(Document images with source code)
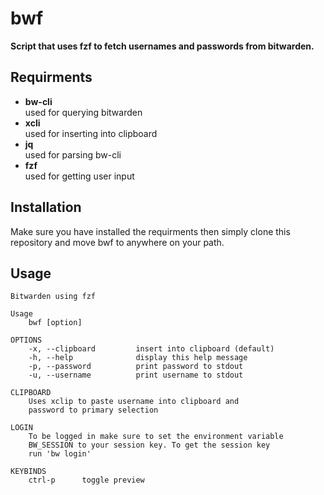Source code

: # bwf

**Script that uses fzf to fetch usernames and passwords from bitwarden.**

## Requirments
- **bw-cli**    
    used for querying bitwarden
- **xcli**    
    used for inserting into clipboard
- **jq**    
    used for parsing bw-cli
- **fzf**    
    used for getting user input

## Installation
Make sure you have installed the requirments then simply clone this repository and move bwf to anywhere on your path.

## Usage

```
Bitwarden using fzf

Usage
    bwf [option]

OPTIONS
    -x, --clipboard         insert into clipboard (default)
    -h, --help              display this help message
    -p, --password          print password to stdout
    -u, --username          print username to stdout

CLIPBOARD
    Uses xclip to paste username into clipboard and
    password to primary selection

LOGIN
    To be logged in make sure to set the environment variable
    BW_SESSION to your session key. To get the session key
    run 'bw login'

KEYBINDS
    ctrl-p      toggle preview
```
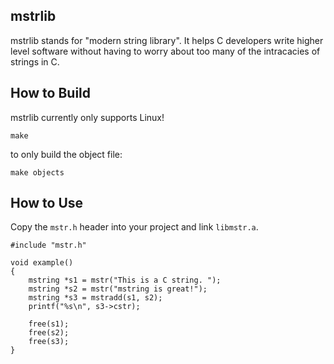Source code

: ## mstrlib

mstrlib stands for "modern string library". It helps C developers write higher
level software without having to worry about too many of the intracacies of
strings in C.

## How to Build

mstrlib currently only supports Linux!

```
make
```

to only build the object file:

```
make objects
```

## How to Use

Copy the `mstr.h` header into your project and link `libmstr.a`.

```
#include "mstr.h"

void example()
{
    mstring *s1 = mstr("This is a C string. ");
    mstring *s2 = mstr("mstring is great!");
    mstring *s3 = mstradd(s1, s2);
    printf("%s\n", s3->cstr);

    free(s1);
    free(s2);
    free(s3);
}
```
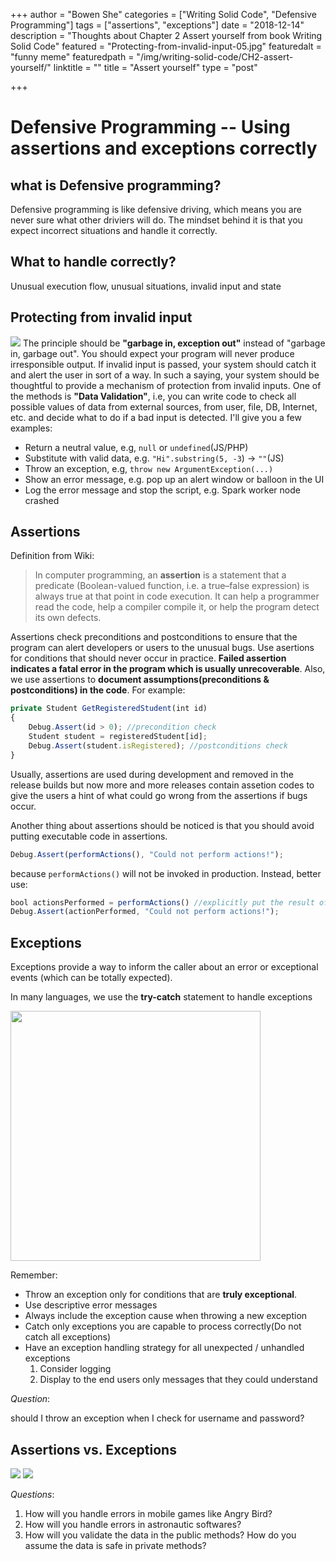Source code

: +++
author = "Bowen She"
categories = ["Writing Solid Code", "Defensive Programming"]
tags = ["assertions", "exceptions"]
date = "2018-12-14"
description = "Thoughts about Chapter 2 Assert yourself from book Writing Solid Code"
featured = "Protecting-from-invalid-input-05.jpg"
featuredalt = "funny meme"
featuredpath = "/img/writing-solid-code/CH2-assert-yourself/"
linktitle = ""
title = "Assert yourself"
type = "post"

+++

# Defensive Programming -- Using assertions and exceptions correctly

## what is Defensive programming?

Defensive programming is like defensive driving, which means you are never sure what other driviers will do.
The mindset behind it is that you expect incorrect situations and handle it correctly.

## What to handle correctly?

Unusual execution flow, unusual situations, invalid input and state

## Protecting from invalid input
![](/img/writing-solid-code/CH2-assert-yourself/Protecting-from-invalid-input-01.png)
The principle should be **"garbage in, exception out"** instead of "garbage in, garbage out". You should expect your program will never produce irresponsible output. If invalid input is passed, your system should catch it and alert the user in sort of a way. In such a saying, your system should be thoughtful to provide a mechanism of protection from invalid inputs. One of the methods is **"Data Validation"**, i.e, you can write code to check all possible values of data from external sources, from user, file, DB, Internet, etc. and decide what to do if a bad input is detected. I'll give you a few examples:

- Return a neutral value, e.g, ```null``` or ```undefined```(JS/PHP)
- Substitute with valid data, e.g. ```"Hi".substring(5, -3```) -> ```""```(JS)
- Throw an exception, e.g, ```throw new ArgumentException(...)```
- Show an error message, e.g. pop up an alert window or balloon in the UI
- Log the error message and stop the script, e.g. Spark worker node crashed

## Assertions

Definition from Wiki:

> In computer programming, an **assertion** is a statement that a predicate (Boolean-valued function, i.e. a true–false expression) is always true at that point in code execution. It can help a programmer read the code, help a compiler compile it, or help the program detect its own defects.

Assertions check preconditions and postconditions to ensure that the program can alert developers or users to the unusual bugs. Use asertions for conditions that should never occur in practice. **Failed assertion indicates a fatal error in the program which is usually unrecoverable**. Also, we use assertions to **document assumptions(preconditions & postconditions) in the code**. For example:

```js
private Student GetRegisteredStudent(int id)
{
    Debug.Assert(id > 0); //precondition check
    Student student = registeredStudent[id];
    Debug.Assert(student.isRegistered); //postconditions check
}
```

Usually, assertions are used during development and removed in the release builds but now more and more releases contain assetion codes to give the users a hint of what could go wrong from the assertions if bugs occur.

Another thing about assertions should be noticed is that you should avoid putting executable code in assertions.

```js
Debug.Assert(performActions(), "Could not perform actions!");
```

because ```performActions()``` will not be invoked in production. Instead, better use:

```js
bool actionsPerformed = performActions() //explicitly put the result of an execution into a variable
Debug.Assert(actionPerformed, "Could not perform actions!");
```

## Exceptions

Exceptions provide a way to inform the caller about an error or exceptional events
(which can be totally expected).

In many languages, we use the **try-catch** statement to handle exceptions

<img src="/img/writing-solid-code/CH2-assert-yourself/Protecting-from-invalid-input-04.jpg" alt="" width="400"/>

Remember:

- Throw an exception only for conditions that are **truly exceptional**.
- Use descriptive error messages
- Always include the exception cause when throwing a new exception
- Catch only exceptions you are capable to process correctly(Do not catch all exceptions)
- Have an exception handling strategy for all unexpected / unhandled exceptions
  1. Consider logging
  2. Display to the end users only messages that they could understand

*Question*:

should I throw an exception when I check for username and password?

## Assertions vs. Exceptions
![](/img/writing-solid-code/CH2-assert-yourself/Protecting-from-invalid-input-03.png)
![](/img/writing-solid-code/CH2-assert-yourself/Protecting-from-invalid-input-02.png)

*Questions*:

1. How will you handle errors in mobile games like Angry Bird?
2. How will you handle errors in astronautic softwares?
3. How will you validate the data in the public methods? How do you assume the data is safe
   in private methods?

<end>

- **Action item**
The entries need to be restated exactly, and their pictures left out.

- **Result below**
Source code

: # bwf

**Script that uses fzf to fetch usernames and passwords from bitwarden.**

## Requirments
- **bw-cli**    
    used for querying bitwarden
- **xcli**    
    used for inserting into clipboard
- **jq**    
    used for parsing bw-cli
- **fzf**    
    used for getting user input

## Installation
Make sure you have installed the requirments then simply clone this repository and move bwf to anywhere on your path.

## Usage

```
Bitwarden using fzf

Usage
    bwf [option]

OPTIONS
    -x, --clipboard         insert into clipboard (default)
    -h, --help              display this help message
    -p, --password          print password to stdout
    -u, --username          print username to stdout

CLIPBOARD
    Uses xclip to paste username into clipboard and
    password to primary selection

LOGIN
    To be logged in make sure to set the environment variable
    BW_SESSION to your session key. To get the session key
    run 'bw login'

KEYBINDS
    ctrl-p      toggle preview
```
Source code

: ## mstrlib

mstrlib stands for "modern string library". It helps C developers write higher
level software without having to worry about too many of the intracacies of
strings in C.

## How to Build

mstrlib currently only supports Linux!

```
make
```

to only build the object file:

```
make objects
```

## How to Use

Copy the `mstr.h` header into your project and link `libmstr.a`.

```
#include "mstr.h"

void example()
{
    mstring *s1 = mstr("This is a C string. ");
    mstring *s2 = mstr("mstring is great!");
    mstring *s3 = mstradd(s1, s2);
    printf("%s\n", s3->cstr);

    free(s1);
    free(s2);
    free(s3);
}
```
Source code

: +++
author = "Bowen She"
categories = ["Writing Solid Code", "Defensive Programming"]
tags = ["assertions", "exceptions"]
date = "2018-12-14"
description = "Thoughts about Chapter 2 Assert yourself from book Writing Solid Code"
featured = "Protecting-from-invalid-input-05.jpg"
featuredalt = "funny meme"
featuredpath = "/img/writing-solid-code/CH2-assert-yourself/"
linktitle = ""
title = "Assert yourself"
type = "post"

+++

# Defensive Programming -- Using assertions and exceptions correctly

## what is Defensive programming?

Defensive programming is like defensive driving, which means you are never sure what other driviers will do.
The mindset behind it is that you expect incorrect situations and handle it correctly.

## What to handle correctly?

Unusual execution flow, unusual situations, invalid input and state

## Protecting from invalid input
![](/img/writing-solid-code/CH2-assert-yourself/Protecting-from-invalid-input-01.png)
The principle should be **"garbage in, exception out"** instead of "garbage in, garbage out". You should expect your program will never produce irresponsible output. If invalid input is passed, your system should catch it and alert the user in sort of a way. In such a saying, your system should be thoughtful to provide a mechanism of protection from invalid inputs. One of the methods is **"Data Validation"**, i.e, you can write code to check all possible values of data from external sources, from user, file, DB, Internet, etc. and decide what to do if a bad input is detected. I'll give you a few examples:

- Return a neutral value, e.g, ```null``` or ```undefined```(JS/PHP)
- Substitute with valid data, e.g. ```"Hi".substring(5, -3```) -> ```""```(JS)
- Throw an exception, e.g, ```throw new ArgumentException(...)```
- Show an error message, e.g. pop up an alert window or balloon in the UI
- Log the error message and stop the script, e.g. Spark worker node crashed

## Assertions

Definition from Wiki:

> In computer programming, an **assertion** is a statement that a predicate (Boolean-valued function, i.e. a true–false expression) is always true at that point in code execution. It can help a programmer read the code, help a compiler compile it, or help the program detect its own defects.

Assertions check preconditions and postconditions to ensure that the program can alert developers or users to the unusual bugs. Use asertions for conditions that should never occur in practice. **Failed assertion indicates a fatal error in the program which is usually unrecoverable**. Also, we use assertions to **document assumptions(preconditions & postconditions) in the code**. For example:

```js
private Student GetRegisteredStudent(int id)
{
    Debug.Assert(id > 0); //precondition check
    Student student = registeredStudent[id];
    Debug.Assert(student.isRegistered); //postconditions check
}
```

Usually, assertions are used during development and removed in the release builds but now more and more releases contain assetion codes to give the users a hint of what could go wrong from the assertions if bugs occur.

Another thing about assertions should be noticed is that you should avoid putting executable code in assertions.

```js
Debug.Assert(performActions(), "Could not perform actions!");
```

because ```performActions()``` will not be invoked in production. Instead, better use:

```js
bool actionsPerformed = performActions() //explicitly put the result of an execution into a variable
Debug.Assert(actionPerformed, "Could not perform actions!");
```

## Exceptions

Exceptions provide a way to inform the caller about an error or exceptional events
(which can be totally expected).

In many languages, we use the **try-catch** statement to handle exceptions

<img src="/img/writing-solid-code/CH2-assert-yourself/Protecting-from-invalid-input-04.jpg" alt="" width="400"/>

Remember:

- Throw an exception only for conditions that are **truly exceptional**.
- Use descriptive error messages
- Always include the exception cause when throwing a new exception
- Catch only exceptions you are capable to process correctly(Do not catch all exceptions)
- Have an exception handling strategy for all unexpected / unhandled exceptions
  1. Consider logging
  2. Display to the end users only messages that they could understand

*Question*:

should I throw an exception when I check for username and password?

## Assertions vs. Exceptions
![](/img/writing-solid-code/CH2-assert-yourself/Protecting-from-invalid-input-03.png)
![](/img/writing-solid-code/CH2-assert-yourself/Protecting-from-invalid-input-02.png)

*Questions*:

1. How will you handle errors in mobile games like Angry Bird?
2. How will you handle errors in astronautic softwares?
3. How will you validate the data in the public methods? How do you assume the data is safe
   in private methods?

<end>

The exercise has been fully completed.